* **PROBLEM TO WORK ON**
Every line of the entries below that mentions "rigid" is to be copied out.

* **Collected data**
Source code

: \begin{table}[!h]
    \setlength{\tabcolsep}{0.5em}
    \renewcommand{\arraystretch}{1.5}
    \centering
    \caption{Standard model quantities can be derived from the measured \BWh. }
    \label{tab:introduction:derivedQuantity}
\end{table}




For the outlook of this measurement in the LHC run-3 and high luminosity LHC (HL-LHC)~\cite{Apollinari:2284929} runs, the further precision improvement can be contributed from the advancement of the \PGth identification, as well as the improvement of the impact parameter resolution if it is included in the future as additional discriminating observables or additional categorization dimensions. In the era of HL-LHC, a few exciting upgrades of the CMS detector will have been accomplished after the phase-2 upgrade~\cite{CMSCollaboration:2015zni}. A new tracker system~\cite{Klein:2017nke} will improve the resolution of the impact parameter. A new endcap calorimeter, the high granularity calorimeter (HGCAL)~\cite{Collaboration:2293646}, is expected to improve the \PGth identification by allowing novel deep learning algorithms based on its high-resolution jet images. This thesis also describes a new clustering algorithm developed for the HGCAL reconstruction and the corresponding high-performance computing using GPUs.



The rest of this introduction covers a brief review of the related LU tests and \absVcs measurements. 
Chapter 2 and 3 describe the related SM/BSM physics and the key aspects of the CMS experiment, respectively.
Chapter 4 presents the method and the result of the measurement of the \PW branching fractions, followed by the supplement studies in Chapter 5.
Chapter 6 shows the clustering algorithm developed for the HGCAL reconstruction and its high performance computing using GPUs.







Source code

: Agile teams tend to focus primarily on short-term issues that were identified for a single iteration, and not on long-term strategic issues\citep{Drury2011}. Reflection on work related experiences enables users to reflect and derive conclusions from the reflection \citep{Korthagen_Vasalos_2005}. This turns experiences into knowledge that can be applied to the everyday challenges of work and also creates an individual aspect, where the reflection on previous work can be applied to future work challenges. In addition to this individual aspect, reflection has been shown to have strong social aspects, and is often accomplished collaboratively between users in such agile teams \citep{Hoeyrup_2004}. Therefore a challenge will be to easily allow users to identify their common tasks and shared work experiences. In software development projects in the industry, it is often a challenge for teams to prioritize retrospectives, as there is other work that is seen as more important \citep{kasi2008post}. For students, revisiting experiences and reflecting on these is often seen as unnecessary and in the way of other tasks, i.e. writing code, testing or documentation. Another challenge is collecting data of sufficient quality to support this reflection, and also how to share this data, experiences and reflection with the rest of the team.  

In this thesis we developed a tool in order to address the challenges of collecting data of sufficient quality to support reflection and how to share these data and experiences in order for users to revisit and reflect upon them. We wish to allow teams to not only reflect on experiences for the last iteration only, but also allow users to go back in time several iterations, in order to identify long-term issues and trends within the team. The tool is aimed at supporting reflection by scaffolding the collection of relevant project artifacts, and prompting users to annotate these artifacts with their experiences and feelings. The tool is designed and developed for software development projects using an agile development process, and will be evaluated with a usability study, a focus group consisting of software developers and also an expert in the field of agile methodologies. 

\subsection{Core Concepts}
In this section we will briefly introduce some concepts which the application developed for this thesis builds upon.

---

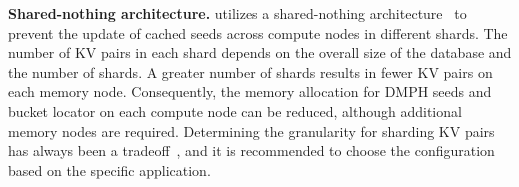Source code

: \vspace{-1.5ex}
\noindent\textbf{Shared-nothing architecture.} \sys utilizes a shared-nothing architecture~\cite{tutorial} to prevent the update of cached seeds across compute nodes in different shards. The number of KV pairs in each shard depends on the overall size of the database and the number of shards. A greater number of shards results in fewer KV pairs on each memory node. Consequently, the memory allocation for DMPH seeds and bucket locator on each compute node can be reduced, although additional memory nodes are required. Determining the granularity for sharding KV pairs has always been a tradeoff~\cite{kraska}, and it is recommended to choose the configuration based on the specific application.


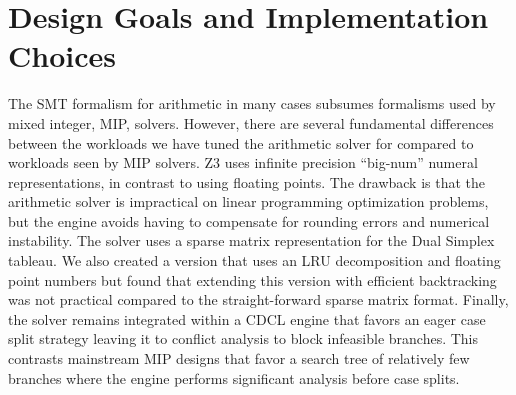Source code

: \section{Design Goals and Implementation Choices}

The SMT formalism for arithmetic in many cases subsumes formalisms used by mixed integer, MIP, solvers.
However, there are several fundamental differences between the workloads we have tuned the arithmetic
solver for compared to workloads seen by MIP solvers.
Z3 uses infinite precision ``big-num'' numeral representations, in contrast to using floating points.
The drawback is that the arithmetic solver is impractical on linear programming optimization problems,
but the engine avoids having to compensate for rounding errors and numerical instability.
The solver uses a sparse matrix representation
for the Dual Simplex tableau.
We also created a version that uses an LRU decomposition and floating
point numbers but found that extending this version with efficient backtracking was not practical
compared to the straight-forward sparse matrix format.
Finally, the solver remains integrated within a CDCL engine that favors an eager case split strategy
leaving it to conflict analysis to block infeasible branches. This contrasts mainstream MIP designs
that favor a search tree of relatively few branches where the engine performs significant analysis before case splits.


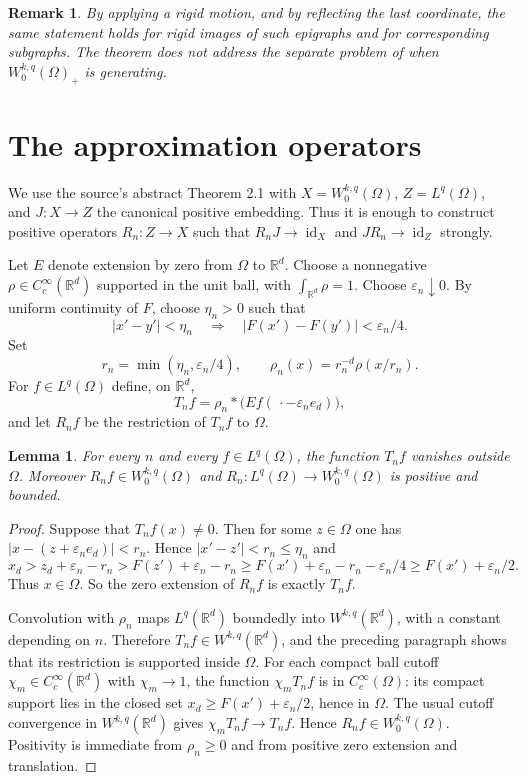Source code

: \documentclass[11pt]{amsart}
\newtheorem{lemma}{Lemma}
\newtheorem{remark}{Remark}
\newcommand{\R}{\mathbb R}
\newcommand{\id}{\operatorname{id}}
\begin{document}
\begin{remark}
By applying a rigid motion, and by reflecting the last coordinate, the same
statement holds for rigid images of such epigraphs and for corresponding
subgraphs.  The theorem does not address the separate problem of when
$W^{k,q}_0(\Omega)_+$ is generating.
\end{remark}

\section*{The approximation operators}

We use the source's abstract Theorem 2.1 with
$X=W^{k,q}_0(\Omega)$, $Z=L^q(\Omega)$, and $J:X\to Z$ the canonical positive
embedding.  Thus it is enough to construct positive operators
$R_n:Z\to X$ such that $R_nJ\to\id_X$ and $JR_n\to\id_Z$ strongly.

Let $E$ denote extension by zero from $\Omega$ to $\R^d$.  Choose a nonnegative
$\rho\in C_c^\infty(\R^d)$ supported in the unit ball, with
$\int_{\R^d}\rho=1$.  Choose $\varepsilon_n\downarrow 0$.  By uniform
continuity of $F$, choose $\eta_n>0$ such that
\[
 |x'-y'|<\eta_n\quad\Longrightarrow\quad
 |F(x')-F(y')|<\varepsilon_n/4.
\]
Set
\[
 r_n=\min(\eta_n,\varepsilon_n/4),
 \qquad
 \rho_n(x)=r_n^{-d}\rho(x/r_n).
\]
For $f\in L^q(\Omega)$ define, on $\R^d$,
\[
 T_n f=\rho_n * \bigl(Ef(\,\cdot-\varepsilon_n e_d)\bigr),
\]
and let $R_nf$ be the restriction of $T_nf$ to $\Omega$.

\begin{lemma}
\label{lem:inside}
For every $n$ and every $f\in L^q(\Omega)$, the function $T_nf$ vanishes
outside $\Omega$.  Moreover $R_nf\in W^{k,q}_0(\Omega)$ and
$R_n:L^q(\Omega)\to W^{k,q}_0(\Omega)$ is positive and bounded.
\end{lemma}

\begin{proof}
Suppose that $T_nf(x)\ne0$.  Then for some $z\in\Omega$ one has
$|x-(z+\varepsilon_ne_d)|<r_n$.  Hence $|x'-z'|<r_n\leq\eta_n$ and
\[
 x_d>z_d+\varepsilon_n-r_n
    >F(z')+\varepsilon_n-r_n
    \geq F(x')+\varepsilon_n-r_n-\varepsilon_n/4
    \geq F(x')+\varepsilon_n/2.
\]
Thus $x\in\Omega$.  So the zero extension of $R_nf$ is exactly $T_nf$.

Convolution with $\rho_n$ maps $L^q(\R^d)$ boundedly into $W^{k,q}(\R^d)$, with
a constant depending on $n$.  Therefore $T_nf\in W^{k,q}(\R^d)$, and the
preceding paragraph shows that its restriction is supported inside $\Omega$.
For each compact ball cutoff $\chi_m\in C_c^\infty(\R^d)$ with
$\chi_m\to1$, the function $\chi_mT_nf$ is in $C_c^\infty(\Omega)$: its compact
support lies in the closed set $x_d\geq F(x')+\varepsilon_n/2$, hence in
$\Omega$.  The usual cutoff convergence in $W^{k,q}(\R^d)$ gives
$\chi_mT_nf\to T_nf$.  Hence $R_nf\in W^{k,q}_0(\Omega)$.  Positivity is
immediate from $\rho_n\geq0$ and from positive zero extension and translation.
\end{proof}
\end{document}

==

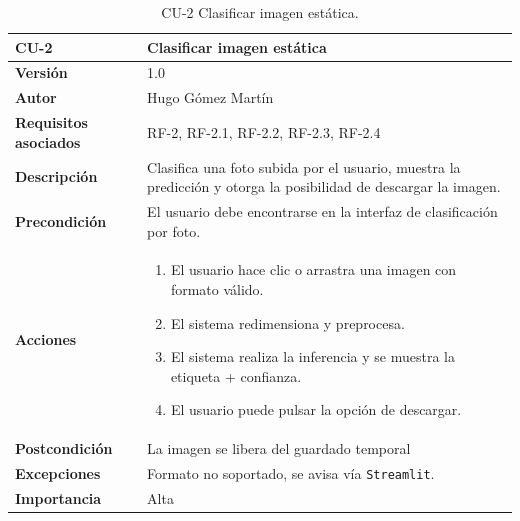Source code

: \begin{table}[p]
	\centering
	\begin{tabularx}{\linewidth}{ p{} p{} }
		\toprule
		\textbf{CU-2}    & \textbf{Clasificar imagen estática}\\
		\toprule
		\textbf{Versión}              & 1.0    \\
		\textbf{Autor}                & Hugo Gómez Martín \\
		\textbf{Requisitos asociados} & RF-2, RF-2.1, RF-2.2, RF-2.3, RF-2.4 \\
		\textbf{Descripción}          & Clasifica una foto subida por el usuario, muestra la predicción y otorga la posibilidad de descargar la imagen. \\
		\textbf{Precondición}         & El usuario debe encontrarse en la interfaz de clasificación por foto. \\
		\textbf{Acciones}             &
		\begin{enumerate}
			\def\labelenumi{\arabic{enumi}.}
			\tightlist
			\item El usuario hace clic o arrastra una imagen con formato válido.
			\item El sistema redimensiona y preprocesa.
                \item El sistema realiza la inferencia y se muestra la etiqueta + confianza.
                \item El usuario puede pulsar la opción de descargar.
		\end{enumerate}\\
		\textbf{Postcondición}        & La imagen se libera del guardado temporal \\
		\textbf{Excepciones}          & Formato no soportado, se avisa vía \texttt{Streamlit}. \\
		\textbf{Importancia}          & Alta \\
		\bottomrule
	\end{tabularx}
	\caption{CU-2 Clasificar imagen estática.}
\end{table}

* **OUTPUT**
By applying a rigid motion, and by reflecting the last coordinate, the same
statement holds for rigid images of such epigraphs and for corresponding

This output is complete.